Having appeared last year as a standalone novel in a Spanish translation by Mariana Dimópoulos, ‘The Pole’ continues Coetzee’s recent preference for publishing first in languages other than English, as do three more of the six stories collected here (the two exceptions are the Elizabeth Costello story ‘As a Woman Grows Older’ and the brief concluding tale ‘The Dog’, a minimalist piece that amplifies a theme from 1999’s Disgrace). Late in life, Coetzee has emerged as a self-consciously global novelist, whose disquiet at the dominance of the English language in which he writes has profoundly affected the ethical as well as the aesthetic dimensions of his fiction. Appropriately, then, ‘The Pole’ is a story about the difficulties of communicating across the barriers between languages, sexes, generations – and across the hard gap that divides the dead from the living. It’s also a story about legacies, both personal and literary, and Coetzee alludes liberally to his own earlier work as well as that of other writers. The elegant, self-regarding Beatriz seems a distant relation not only of her namesake in Dante (another banker’s wife), but also of those society women who, in T S Eliot’s ‘Portrait of a Lady’, flock ‘to hear the latest Pole/Transmit the Preludes, through his hair and finger-tips’.
Witold, too, is a dramatic interpreter of Chopin, yet the two descriptions of his style that appear in the story are contradictory. In one, his reputation is that of an ‘austere’, ‘dry’ and ‘severe’ modernist; in the other, an English reviewer praises his ‘soft-toned and Italianate’ Romanticism. Coetzee’s oblique late works often seem wilfully, if subtly, to resist readers’ instinctive search for the clarity of objective fact; instead, they insist that acts of interpretation – whether literary, linguistic or musical – are always open to revision or contradiction. Beatriz, who at the beginning of her story has ‘no time for … circumlocutions, word games, veiled meanings’, ends it by dedicating herself to an intimate interpretative project with no possible conclusion. Costello, meanwhile, already knows that neither novels nor lives are merely ‘a succession of problems presented to the intellect to be solved’. She too pursues an interpretative project without end in trying to imagine and understand the lives of animals.

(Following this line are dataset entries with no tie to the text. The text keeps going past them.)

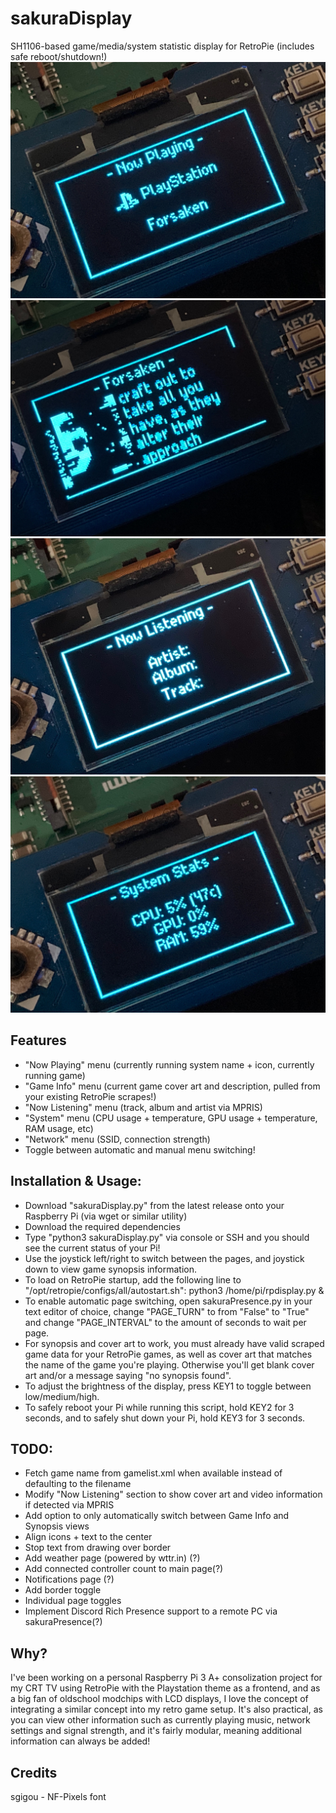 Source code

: # sakuraDisplay
SH1106-based game/media/system statistic display for RetroPie (includes safe reboot/shutdown!)
![](screenshots/1.jpg)
![](screenshots/2.jpg)
![](screenshots/3.jpg)
![](screenshots/4.jpg)

## Features
- "Now Playing" menu (currently running system name + icon, currently running game)
- "Game Info" menu (current game cover art and description, pulled from your existing RetroPie scrapes!)
- "Now Listening" menu (track, album and artist via MPRIS)
- "System" menu (CPU usage + temperature, GPU usage + temperature, RAM usage, etc)
- "Network" menu (SSID, connection strength)
- Toggle between automatic and manual menu switching!

## Installation & Usage:
- Download "sakuraDisplay.py" from the latest release onto your Raspberry Pi (via wget or similar utility)
- Download the required dependencies
- Type "python3 sakuraDisplay.py" via console or SSH and you should see the current status of your Pi!
- Use the joystick left/right to switch between the pages, and joystick down to view game synopsis information. 
- To load on RetroPie startup, add the following line to "/opt/retropie/configs/all/autostart.sh": python3 /home/pi/rpdisplay.py &
- To enable automatic page switching, open sakuraPresence.py in your text editor of choice, change "PAGE_TURN" to from "False" to "True" and change "PAGE_INTERVAL" to the amount of seconds to wait per page.
- For synopsis and cover art to work, you must already have valid scraped game data for your RetroPie games, as well as cover art that matches the name of the game you're playing. Otherwise you'll get blank cover art and/or a message saying "no synopsis found".
- To adjust the brightness of the display, press KEY1 to toggle between low/medium/high. 
- To safely reboot your Pi while running this script, hold KEY2 for 3 seconds, and to safely shut down your Pi, hold KEY3 for 3 seconds. 

## TODO:
- Fetch game name from gamelist.xml when available instead of defaulting to the filename
- Modify "Now Listening" section to show cover art and video information if detected via MPRIS
- Add option to only automatically switch between Game Info and Synopsis views
- Align icons + text to the center
- Stop text from drawing over border
- Add weather page (powered by wttr.in) (?)
- Add connected controller count to main page(?)
- Notifications page (?)
- Add border toggle
- Individual page toggles
- Implement Discord Rich Presence support to a remote PC via sakuraPresence(?)

## Why?
I've been working on a personal Raspberry Pi 3 A+ consolization project for my CRT TV using RetroPie with the Playstation theme as a frontend, and as a big fan of oldschool modchips with LCD displays, I love the concept of integrating a similar concept into my retro game setup. It's also practical, as you can view other information such as currently playing music, network settings and signal strength, and it's fairly modular, meaning additional information can always be added!

## Credits
sgigou - NF-Pixels font
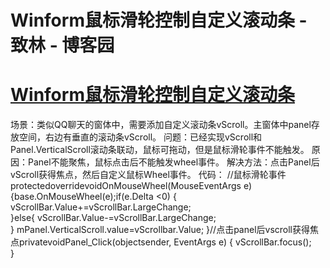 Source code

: 
# Winform鼠标滑轮控制自定义滚动条 - 致林 - 博客园






# [Winform鼠标滑轮控制自定义滚动条](https://www.cnblogs.com/bincoding/p/7798365.html)
场景：类似QQ聊天的窗体中，需要添加自定义滚动条vScroll。主窗体中panel存放空间，右边有垂直的滚动条vScroll。
问题：已经实现vScroll和Panel.VerticalScroll滚动条联动，鼠标可拖动，但是鼠标滑轮事件不能触发。
原因：Panel不能聚焦，鼠标点击后不能触发wheel事件。
解决方法：点击Panel后vScroll获得焦点，然后自定义鼠标Wheel事件。
代码：
//鼠标滑轮事件protectedoverridevoidOnMouseWheel(MouseEventArgs e)
{base.OnMouseWheel(e);if(e.Delta <0)
     {
          vScrollBar.Value+=vScrollBar.LargeChange;          
     }else{
          vScrollBar.Value-=vScrollBar.LargeChange;   
     }
     mPanel.VerticalScroll.value=vScrollbar.Value;
}//点击panel后vscroll获得焦点privatevoidPanel_Click(objectsender, EventArgs e)
{
     vScrollBar.focus();  
}





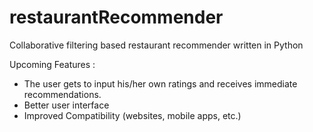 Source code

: # restaurantRecommender
Collaborative filtering based restaurant recommender written in Python

Upcoming Features :
  - The user gets to input his/her own ratings and receives immediate recommendations.
  - Better user interface
  - Improved Compatibility (websites, mobile apps, etc.)
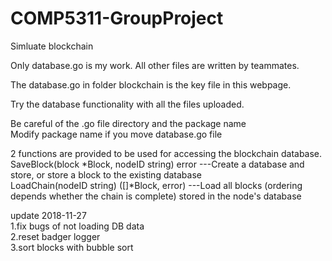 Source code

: # COMP5311-GroupProject  
Simluate blockchain  
  
Only database.go is my work. All other files are written by teammates.

The database.go in folder blockchain is the key file in this webpage.  
  
Try the database functionality with all the files uploaded.  
  
Be careful of the .go file directory and the package name  
Modify package name if you move database.go file  
  
2 functions are provided to be used for accessing the blockchain database.  
SaveBlock(block *Block, nodeID string) error ---Create a database and store, or store a block to the existing database  
LoadChain(nodeID string) ([]*Block, error) ---Load all blocks (ordering depends whether the chain is complete) stored in the node's database  
  
  
update 2018-11-27  
1.fix bugs of not loading DB data  
2.reset badger logger  
3.sort blocks with bubble sort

These stories are tinged with mourning – for the artist on his or her way out of the world, for the missed opportunities for connection and communication, and ultimately for the waning of the life force that Coetzee, like his alter ego, understands as the common inheritance of non-human species as well as human beings. But they are also touched with a moral intensity which, despite the ruses of fiction, is never quite separable from the voice of the author. Among the fruits of Costello’s wild imagination is a half-serious plan to construct a transparent model slaughterhouse so that the public might be introduced to the shocking reality of animal slaughter: ‘It occurred to me that if there were an abattoir operating in the middle of the city, where everyone could see and smell and hear what goes on inside it, people might change their ways.’ Idealistic, perhaps, but it’s a striking image: a transparent model inviting onlookers to bear witness to the suffering that sustains our common life. You get the feeling that Coetzee would like his fiction to serve a similar purpose.